* [Records from a data source]:
────────────────────────────────────────

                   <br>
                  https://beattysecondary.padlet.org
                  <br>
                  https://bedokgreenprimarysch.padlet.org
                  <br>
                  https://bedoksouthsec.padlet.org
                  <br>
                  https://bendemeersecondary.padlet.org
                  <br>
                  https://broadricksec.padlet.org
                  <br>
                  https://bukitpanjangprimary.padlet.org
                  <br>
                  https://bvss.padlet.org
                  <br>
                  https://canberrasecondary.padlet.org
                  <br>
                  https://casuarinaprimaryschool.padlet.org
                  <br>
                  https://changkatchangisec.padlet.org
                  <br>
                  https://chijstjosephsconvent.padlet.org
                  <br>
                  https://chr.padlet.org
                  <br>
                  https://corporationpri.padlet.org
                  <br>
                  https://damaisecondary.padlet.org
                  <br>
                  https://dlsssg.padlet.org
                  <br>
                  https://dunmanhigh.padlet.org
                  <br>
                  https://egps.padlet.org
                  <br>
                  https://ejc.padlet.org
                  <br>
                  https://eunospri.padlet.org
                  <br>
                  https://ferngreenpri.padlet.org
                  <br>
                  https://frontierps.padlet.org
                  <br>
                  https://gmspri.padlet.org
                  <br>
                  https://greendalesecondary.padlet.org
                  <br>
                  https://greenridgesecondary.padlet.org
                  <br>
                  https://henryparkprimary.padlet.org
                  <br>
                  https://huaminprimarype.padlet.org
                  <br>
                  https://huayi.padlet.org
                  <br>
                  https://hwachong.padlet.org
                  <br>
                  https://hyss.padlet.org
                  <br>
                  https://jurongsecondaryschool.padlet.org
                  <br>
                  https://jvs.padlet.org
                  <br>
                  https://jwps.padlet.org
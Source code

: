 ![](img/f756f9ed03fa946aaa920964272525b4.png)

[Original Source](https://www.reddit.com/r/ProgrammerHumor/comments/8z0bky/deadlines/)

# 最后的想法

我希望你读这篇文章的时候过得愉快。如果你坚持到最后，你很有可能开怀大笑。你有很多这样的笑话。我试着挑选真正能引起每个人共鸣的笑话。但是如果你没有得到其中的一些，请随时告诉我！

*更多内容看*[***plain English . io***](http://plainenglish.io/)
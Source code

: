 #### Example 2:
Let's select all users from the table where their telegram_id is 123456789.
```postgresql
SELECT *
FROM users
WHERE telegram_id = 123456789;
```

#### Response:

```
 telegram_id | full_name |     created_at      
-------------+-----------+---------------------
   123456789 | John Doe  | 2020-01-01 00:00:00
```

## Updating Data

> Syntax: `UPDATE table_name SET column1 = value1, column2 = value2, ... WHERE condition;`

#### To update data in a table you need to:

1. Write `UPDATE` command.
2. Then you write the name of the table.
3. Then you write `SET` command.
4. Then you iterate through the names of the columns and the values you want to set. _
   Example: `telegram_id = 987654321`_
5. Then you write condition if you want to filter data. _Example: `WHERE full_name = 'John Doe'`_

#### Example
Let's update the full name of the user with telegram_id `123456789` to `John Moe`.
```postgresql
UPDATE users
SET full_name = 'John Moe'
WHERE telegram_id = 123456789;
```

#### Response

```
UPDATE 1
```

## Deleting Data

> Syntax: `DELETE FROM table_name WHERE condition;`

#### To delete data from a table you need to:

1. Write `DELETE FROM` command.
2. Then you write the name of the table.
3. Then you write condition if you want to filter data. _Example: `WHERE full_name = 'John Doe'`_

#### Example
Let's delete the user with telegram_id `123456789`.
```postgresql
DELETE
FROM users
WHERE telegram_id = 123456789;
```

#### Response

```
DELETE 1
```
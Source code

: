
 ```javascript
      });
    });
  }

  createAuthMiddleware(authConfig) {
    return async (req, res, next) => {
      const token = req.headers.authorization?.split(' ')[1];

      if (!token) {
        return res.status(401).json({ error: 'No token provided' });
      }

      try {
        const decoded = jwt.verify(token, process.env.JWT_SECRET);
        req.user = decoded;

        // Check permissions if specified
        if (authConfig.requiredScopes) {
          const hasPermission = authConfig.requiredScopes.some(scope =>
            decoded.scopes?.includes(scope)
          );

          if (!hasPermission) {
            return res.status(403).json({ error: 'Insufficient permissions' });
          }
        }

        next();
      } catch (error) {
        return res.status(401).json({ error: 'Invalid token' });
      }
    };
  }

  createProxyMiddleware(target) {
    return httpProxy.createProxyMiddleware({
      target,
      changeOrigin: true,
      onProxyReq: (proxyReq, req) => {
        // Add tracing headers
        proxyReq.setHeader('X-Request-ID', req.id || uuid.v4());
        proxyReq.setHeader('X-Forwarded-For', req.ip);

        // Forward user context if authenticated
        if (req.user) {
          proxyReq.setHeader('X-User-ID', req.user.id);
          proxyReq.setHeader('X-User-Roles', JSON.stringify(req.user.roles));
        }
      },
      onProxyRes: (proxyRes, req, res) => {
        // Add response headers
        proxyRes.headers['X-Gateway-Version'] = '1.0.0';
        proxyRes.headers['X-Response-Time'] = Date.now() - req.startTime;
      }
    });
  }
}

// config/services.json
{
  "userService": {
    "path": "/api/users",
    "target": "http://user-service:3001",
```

────────────────────────────────────────

* [To do]: Show, from the entries above, every line that includes the string "condition".

* [Task answer]:
> Syntax: `UPDATE table_name SET column1 = value1, column2 = value2, ... WHERE condition;`
5. Then you write condition if you want to filter data. _Example: `WHERE full_name = 'John Doe'`_
> Syntax: `DELETE FROM table_name WHERE condition;`
3. Then you write condition if you want to filter data. _Example: `WHERE full_name = 'John Doe'`_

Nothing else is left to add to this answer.